You can also check Mike Cohn's book dedicated completely to this subject (thanks Jesse for the comment).


Ken Schwaber has said that "The minimum plan necessary to start a Scrum project consists of a vision and a Product Backlog".

The Product Owner is responsible for the overall product and should lead the creation of the vision. This should happen through close collaboration with the team. Conversations with stakeholders that have appropriate experience in business analysis and marketing is helpful.

The vision, of course, should also involve the customer.

  • "The vision, of course, should also involve the customer." That's a true statement. If the Product Owner (PO) holds and maintains the representation of the vision and roadmap (which I contend is true), then that should facilitate this. The PO should either be an on-site customer representative or someone else who is in frequent contact with the customer and understands their needs, desires, and goals.
    – Thomas Owens
    Sep 27, 2011 at 0:20

Have you come across "Feature Injection" at all? It works very well with Scrum and other Agile methodologies, and helps you to draw out the backlog from your initial project vision.

I wrote an article on it, or you can also read Chris Matts' comic (he invented it).

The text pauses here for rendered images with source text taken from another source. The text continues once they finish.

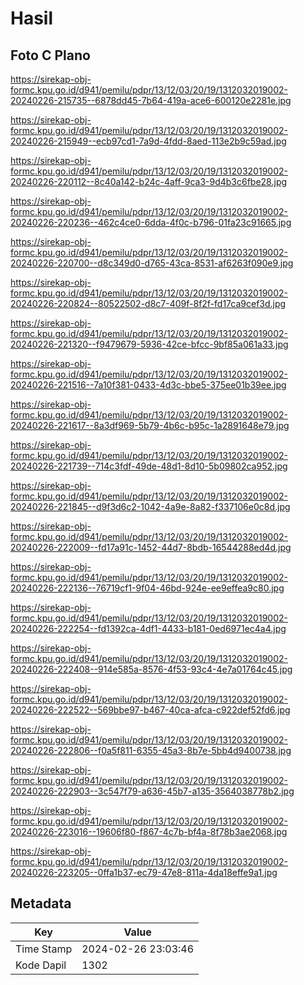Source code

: # Hasil

## Foto C Plano

https://sirekap-obj-formc.kpu.go.id/d941/pemilu/pdpr/13/12/03/20/19/1312032019002-20240226-215735--6878dd45-7b64-419a-ace6-600120e2281e.jpg

https://sirekap-obj-formc.kpu.go.id/d941/pemilu/pdpr/13/12/03/20/19/1312032019002-20240226-215949--ecb97cd1-7a9d-4fdd-8aed-113e2b9c59ad.jpg

https://sirekap-obj-formc.kpu.go.id/d941/pemilu/pdpr/13/12/03/20/19/1312032019002-20240226-220112--8c40a142-b24c-4aff-9ca3-9d4b3c6fbe28.jpg

https://sirekap-obj-formc.kpu.go.id/d941/pemilu/pdpr/13/12/03/20/19/1312032019002-20240226-220236--462c4ce0-6dda-4f0c-b796-01fa23c91665.jpg

https://sirekap-obj-formc.kpu.go.id/d941/pemilu/pdpr/13/12/03/20/19/1312032019002-20240226-220700--d8c349d0-d765-43ca-8531-af6263f090e9.jpg

https://sirekap-obj-formc.kpu.go.id/d941/pemilu/pdpr/13/12/03/20/19/1312032019002-20240226-220824--80522502-d8c7-409f-8f2f-fd17ca9cef3d.jpg

https://sirekap-obj-formc.kpu.go.id/d941/pemilu/pdpr/13/12/03/20/19/1312032019002-20240226-221320--f9479679-5936-42ce-bfcc-9bf85a061a33.jpg

https://sirekap-obj-formc.kpu.go.id/d941/pemilu/pdpr/13/12/03/20/19/1312032019002-20240226-221516--7a10f381-0433-4d3c-bbe5-375ee01b39ee.jpg

https://sirekap-obj-formc.kpu.go.id/d941/pemilu/pdpr/13/12/03/20/19/1312032019002-20240226-221617--8a3df969-5b79-4b6c-b95c-1a2891648e79.jpg

https://sirekap-obj-formc.kpu.go.id/d941/pemilu/pdpr/13/12/03/20/19/1312032019002-20240226-221739--714c3fdf-49de-48d1-8d10-5b09802ca952.jpg

https://sirekap-obj-formc.kpu.go.id/d941/pemilu/pdpr/13/12/03/20/19/1312032019002-20240226-221845--d9f3d6c2-1042-4a9e-8a82-f337106e0c8d.jpg

https://sirekap-obj-formc.kpu.go.id/d941/pemilu/pdpr/13/12/03/20/19/1312032019002-20240226-222009--fd17a91c-1452-44d7-8bdb-16544288ed4d.jpg

https://sirekap-obj-formc.kpu.go.id/d941/pemilu/pdpr/13/12/03/20/19/1312032019002-20240226-222136--76719cf1-9f04-46bd-924e-ee9effea9c80.jpg

https://sirekap-obj-formc.kpu.go.id/d941/pemilu/pdpr/13/12/03/20/19/1312032019002-20240226-222254--fd1392ca-4df1-4433-b181-0ed6971ec4a4.jpg

https://sirekap-obj-formc.kpu.go.id/d941/pemilu/pdpr/13/12/03/20/19/1312032019002-20240226-222408--914e585a-8576-4f53-93c4-4e7a01764c45.jpg

https://sirekap-obj-formc.kpu.go.id/d941/pemilu/pdpr/13/12/03/20/19/1312032019002-20240226-222522--569bbe97-b467-40ca-afca-c922def52fd6.jpg

https://sirekap-obj-formc.kpu.go.id/d941/pemilu/pdpr/13/12/03/20/19/1312032019002-20240226-222806--f0a5f811-6355-45a3-8b7e-5bb4d9400738.jpg

https://sirekap-obj-formc.kpu.go.id/d941/pemilu/pdpr/13/12/03/20/19/1312032019002-20240226-222903--3c547f79-a636-45b7-a135-3564038778b2.jpg

https://sirekap-obj-formc.kpu.go.id/d941/pemilu/pdpr/13/12/03/20/19/1312032019002-20240226-223016--19606f80-f867-4c7b-bf4a-8f78b3ae2068.jpg

https://sirekap-obj-formc.kpu.go.id/d941/pemilu/pdpr/13/12/03/20/19/1312032019002-20240226-223205--0ffa1b37-ec79-47e8-811a-4da18effe9a1.jpg


## Metadata

| Key        | Value               |
| ---------- | ------------------- |
| Time Stamp | 2024-02-26 23:03:46 |
| Kode Dapil | 1302                |



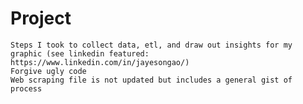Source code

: # Project
	Steps I took to collect data, etl, and draw out insights for my graphic (see linkedin featured: https://www.linkedin.com/in/jayesongao/)
	Forgive ugly code
	Web scraping file is not updated but includes a general gist of process
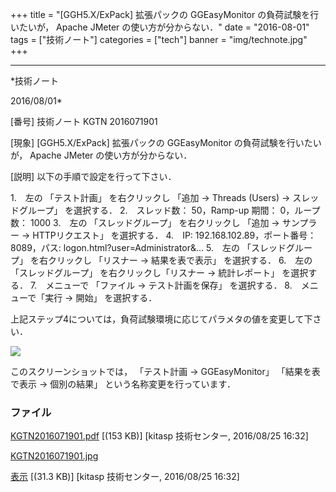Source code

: ﻿+++
title = "[GGH5.X/ExPack] 拡張パックの GGEasyMonitor の負荷試験を行いたいが， Apache JMeter の使い方が分からない．"
date = "2016-08-01"
tags = ["技術ノート"]
categories = ["tech"]
banner = "img/technote.jpg"
+++

-----------------------------------------------------------------------------------------------------------------------------

*技術ノート

2016/08/01*


[番号]
技術ノート KGTN 2016071901

[現象]
[GGH5.X/ExPack] 拡張パックの GGEasyMonitor の負荷試験を行いたいが，
Apache JMeter の使い方が分からない．

[説明]
以下の手順で設定を行って下さい．

1.　左の 「テスト計画」 を右クリックし 「追加 → Threads (Users) →
スレッドグループ」 を選択する．
2.　スレッド数： 50，Ramp-up 期間： 0，ループ数： 1000
3.　左の 「スレッドグループ」 を右クリックし 「追加 → サンプラー →
HTTPリクエスト」 を選択する．
4.　IP: 192.168.102.89，ポート番号： 8089，パス:
logon.html?user=Administrator&...
5.　左の 「スレッドグループ」 を右クリックし 「リスナー →
結果を表で表示」 を選択する．
6.　左の 「スレッドグループ」 を右クリックし「リスナー → 統計レポート」
を選択する．
7.　メニューで 「ファイル → テスト計画を保存」 を選択する．
8.　メニューで「実行 → 開始」 を選択する．

上記ステップ4については，負荷試験環境に応じてパラメタの値を変更して下さい．

![](http://techreport.kitasp.net/attachments/download/2924/KGTN2016071901.jpg)

このスクリーンショットでは， 「テスト計画 → GGEasyMonitor」
「結果を表で表示 → 個別の結果」 という名称変更を行っています．


### ファイル

 
 


[KGTN2016071901.pdf](http://techreport.kitasp.net/attachments/download/2923/KGTN2016071901.pdf)
 [(153 KB)] [kitasp 技術センター, 2016/08/25
16:32]

[KGTN2016071901.jpg](http://techreport.kitasp.net/attachments/download/2924/KGTN2016071901.jpg)

[表示](http://techreport.kitasp.net/attachments/2924/KGTN2016071901.jpg "表示")
 [(31.3 KB)] [kitasp 技術センター, 2016/08/25
16:32]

As a short summary, it helps you:

  • Identify a vision
  • Identify the goals of various stakeholders that need to be achieved to deliver the vision
  • Find user and system capabilities (with business-focused outcomes) which can deliver the goals
  • Create features which allow users and the system to have the capabilities
  • Split features into stories for fast feedback

...and now you're in Scrum.

As a note, I'm using "capability" where I used to use "theme" or "feature set" because I've found it makes more sense; we're allowing users to achieve some business outcome, or allowing the system to do something valuable (eg: security, performance).

Remember that Scrum should be collaborative, so even though these might read like analysis phases, conversation is more important than documentation.

You may also want to consider estimating the entire release backlog at a capability level, rather than splitting it up in advance. Every team I've seen who breaks the backlog down up-front ends up spending significant time "grooming" it. Dan North's article on the perils of estimation, and his other article on Deliberate Discovery, may help with understanding why.

You can split up high-level backlog items as you get to them, or during the planning meeting. If you do this and re-estimate with stories, it's likely that fractal estimation will cause your scope to go up. That's fine; just use a burn-up instead of a burn-down chart; the scope usually rises at a fairly constant rate, so you can still see if you're going to make the deadline.